Going to court is what happens when you cannot conclude a case by agreement.
Some solicitors are terrified of going to court which means they under settle cases. Also, it can be uneconomical for a solicitor to take a case to court.But our view is simple if we take on a case – if we can’t get the right money by negotiation, then we go to court.
The Queen appoints judges and they decide at trial. That is their job. As we have a professional reputation of being prepared to take cases to court, the insurers know they had better come up with the right offer or argue their case in front of a judge.
If it means we lose money on an hourly rate by going to court, we will do it, and do it cheerfully and professionally because we do our job properly and put your interests before ours. This is also to our benefit. Insurers know who the claims cowboys are who lose their nerve after the first offer. They know, with us, that a trial holds no fear and we actually enjoy them. So they negotiate on the basis that we are hard, fair and skilled. To keep that reputation we have no problem taking cases to court when the money isn’t enough.
Court proceedings should not be issued until any “protocol period” for the other side to respond has expired. Also, there can be good reasons for delaying going to court. If there are meaningful negotiations taking place then it would generally be wrong to issue court proceedings. If you have not recovered from any injuries it may be premature to try and settle the claim or go to court instead of using the additional time allowed for bringing the claim.
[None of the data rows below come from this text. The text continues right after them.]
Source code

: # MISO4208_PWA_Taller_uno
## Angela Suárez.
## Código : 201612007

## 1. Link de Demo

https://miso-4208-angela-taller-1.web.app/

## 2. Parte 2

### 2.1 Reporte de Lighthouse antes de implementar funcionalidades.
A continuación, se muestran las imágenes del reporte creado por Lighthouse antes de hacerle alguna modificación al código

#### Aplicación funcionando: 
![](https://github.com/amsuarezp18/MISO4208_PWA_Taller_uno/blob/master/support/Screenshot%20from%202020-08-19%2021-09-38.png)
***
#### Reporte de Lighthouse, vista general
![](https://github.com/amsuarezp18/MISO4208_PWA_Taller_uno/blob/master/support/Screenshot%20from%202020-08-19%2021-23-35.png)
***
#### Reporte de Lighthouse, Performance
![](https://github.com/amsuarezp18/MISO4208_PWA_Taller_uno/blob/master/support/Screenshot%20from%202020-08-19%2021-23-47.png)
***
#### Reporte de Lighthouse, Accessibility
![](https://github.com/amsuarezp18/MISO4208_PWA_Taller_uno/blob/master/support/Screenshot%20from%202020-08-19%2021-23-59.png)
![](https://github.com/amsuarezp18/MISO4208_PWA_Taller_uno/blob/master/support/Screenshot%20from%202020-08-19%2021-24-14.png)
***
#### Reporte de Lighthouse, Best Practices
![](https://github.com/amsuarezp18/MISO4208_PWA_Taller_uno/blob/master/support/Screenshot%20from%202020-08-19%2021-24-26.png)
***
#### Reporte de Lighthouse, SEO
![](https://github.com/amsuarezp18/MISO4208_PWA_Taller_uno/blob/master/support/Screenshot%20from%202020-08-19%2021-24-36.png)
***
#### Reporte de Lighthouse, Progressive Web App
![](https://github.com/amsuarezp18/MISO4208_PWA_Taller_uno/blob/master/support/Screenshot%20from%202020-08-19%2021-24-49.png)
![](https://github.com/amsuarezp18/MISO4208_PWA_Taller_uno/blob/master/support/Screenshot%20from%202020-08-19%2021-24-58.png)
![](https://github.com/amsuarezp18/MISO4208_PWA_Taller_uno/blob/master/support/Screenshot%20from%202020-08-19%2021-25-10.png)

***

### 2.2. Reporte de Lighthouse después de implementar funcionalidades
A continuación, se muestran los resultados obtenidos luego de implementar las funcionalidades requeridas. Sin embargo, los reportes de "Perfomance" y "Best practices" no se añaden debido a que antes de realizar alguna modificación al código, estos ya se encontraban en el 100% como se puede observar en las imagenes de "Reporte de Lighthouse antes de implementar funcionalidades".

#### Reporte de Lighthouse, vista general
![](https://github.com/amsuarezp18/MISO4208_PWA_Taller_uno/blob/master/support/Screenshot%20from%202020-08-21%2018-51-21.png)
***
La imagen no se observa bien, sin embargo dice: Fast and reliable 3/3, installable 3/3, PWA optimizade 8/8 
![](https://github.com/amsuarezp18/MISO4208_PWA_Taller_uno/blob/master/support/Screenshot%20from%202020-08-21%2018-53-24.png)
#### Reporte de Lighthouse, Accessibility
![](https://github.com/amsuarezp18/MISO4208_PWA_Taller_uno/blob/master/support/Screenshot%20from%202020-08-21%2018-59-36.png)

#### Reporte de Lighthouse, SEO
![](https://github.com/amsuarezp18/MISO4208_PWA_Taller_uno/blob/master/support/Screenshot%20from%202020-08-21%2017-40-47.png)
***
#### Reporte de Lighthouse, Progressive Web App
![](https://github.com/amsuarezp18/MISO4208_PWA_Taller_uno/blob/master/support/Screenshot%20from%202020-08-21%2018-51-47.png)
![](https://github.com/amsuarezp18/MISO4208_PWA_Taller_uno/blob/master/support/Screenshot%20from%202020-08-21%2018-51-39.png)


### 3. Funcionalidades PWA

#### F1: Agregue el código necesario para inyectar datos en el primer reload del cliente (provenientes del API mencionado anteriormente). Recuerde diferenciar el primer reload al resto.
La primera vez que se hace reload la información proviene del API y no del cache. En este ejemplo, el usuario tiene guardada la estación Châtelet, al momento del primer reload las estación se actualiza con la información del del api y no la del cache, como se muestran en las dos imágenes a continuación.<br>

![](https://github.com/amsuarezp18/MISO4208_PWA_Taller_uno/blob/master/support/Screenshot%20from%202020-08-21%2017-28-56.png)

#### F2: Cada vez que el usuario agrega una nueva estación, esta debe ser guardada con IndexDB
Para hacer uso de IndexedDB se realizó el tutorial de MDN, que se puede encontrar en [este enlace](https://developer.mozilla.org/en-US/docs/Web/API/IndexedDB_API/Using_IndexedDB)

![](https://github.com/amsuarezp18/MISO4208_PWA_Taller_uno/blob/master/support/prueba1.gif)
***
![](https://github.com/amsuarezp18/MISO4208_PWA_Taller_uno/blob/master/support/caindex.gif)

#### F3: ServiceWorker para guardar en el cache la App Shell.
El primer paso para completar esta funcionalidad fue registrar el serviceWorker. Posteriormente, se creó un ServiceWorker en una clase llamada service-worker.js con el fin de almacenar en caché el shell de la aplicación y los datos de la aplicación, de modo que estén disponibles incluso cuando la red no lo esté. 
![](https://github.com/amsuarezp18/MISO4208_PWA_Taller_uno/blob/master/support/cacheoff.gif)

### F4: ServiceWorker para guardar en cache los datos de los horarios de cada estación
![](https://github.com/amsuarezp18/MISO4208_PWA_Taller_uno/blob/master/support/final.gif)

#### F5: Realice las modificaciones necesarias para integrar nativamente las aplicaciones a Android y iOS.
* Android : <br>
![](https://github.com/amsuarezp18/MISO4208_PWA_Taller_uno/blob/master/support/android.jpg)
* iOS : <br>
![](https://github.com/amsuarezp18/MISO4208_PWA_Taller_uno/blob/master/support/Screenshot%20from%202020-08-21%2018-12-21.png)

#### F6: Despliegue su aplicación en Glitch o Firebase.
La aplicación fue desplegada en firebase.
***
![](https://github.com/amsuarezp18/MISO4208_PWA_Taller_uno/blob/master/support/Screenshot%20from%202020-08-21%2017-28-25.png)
There is also an absolute deadline by which we will need to have brought court proceedings, known as the limitation date. For personal injury claims this is three years from the accident or date of knowledge of significant injury, whichever is the later, unless you were under 18 or not of sound mind at the time. If that is the case then it is three years from you reaching 18 or achieving sound mind. For most other claims the period is six years. Claims can be brought outside of these periods, but we strongly recommend you seek expert advice first and as soon as possible if you are in this situation.
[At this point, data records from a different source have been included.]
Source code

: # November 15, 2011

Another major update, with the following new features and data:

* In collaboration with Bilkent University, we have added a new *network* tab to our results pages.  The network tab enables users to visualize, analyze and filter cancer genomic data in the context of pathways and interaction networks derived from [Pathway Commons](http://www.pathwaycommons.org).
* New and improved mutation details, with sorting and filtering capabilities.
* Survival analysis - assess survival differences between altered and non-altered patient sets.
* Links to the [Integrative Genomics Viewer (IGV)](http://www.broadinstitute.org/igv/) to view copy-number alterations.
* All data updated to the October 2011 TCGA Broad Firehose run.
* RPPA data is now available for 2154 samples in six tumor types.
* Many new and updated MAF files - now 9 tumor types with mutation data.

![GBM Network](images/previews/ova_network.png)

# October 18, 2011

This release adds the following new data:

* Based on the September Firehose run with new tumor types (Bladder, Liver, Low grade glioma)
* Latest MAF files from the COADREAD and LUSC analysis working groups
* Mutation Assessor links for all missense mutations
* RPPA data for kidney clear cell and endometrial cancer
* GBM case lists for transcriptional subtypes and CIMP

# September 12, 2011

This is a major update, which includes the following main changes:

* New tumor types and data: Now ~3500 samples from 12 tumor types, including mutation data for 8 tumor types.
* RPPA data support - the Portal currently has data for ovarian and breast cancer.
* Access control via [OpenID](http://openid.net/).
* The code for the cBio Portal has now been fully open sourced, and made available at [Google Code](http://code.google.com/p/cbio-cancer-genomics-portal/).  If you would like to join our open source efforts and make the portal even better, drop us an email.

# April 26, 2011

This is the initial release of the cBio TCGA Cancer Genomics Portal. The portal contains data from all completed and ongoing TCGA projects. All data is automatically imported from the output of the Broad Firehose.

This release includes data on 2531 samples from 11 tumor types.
Proceedings have to be issued on court forms which are available to download from the internet from the HM Courts Service website or from any county court. A fee may have to be paid, although people on low income can apply for exemption.
Once proceedings have been issued they must be served on the other side within four months where they are based in England and Wales, and six months if outside of this. If you fail to ensure we can serve them then the claim automatically fails. You can ask the court to serve them, but if it goes wrong it is your responsibility.
Once a claim has been issued and served the other side have 14 days from service to Acknowledge Service and 28 days from service to file a Defence. You can agree to let them have more time if you wish. Once a Defence is filed the court issues questionnaires to the parties and takes over control of the progress of the case. We will have deadlines to provide information to the court and the court will issue directions on what steps need to be done to prepare the matter for trial and when. Where directions are given you must work with us to try and comply with these. If there are reasons why you cannot comply we will need to tell the court about it and why as soon as possible.
Sounds simple? This is an extremely abridged version of what should happen. The conduct of litigation is governed by the Civil Procedure Rules, two massive volumes of Civil Procedure called the White Book. It costs over £400 and is changed annually and updated throughout the year. That is why you need a real solicitor to get both the law and the procedure right.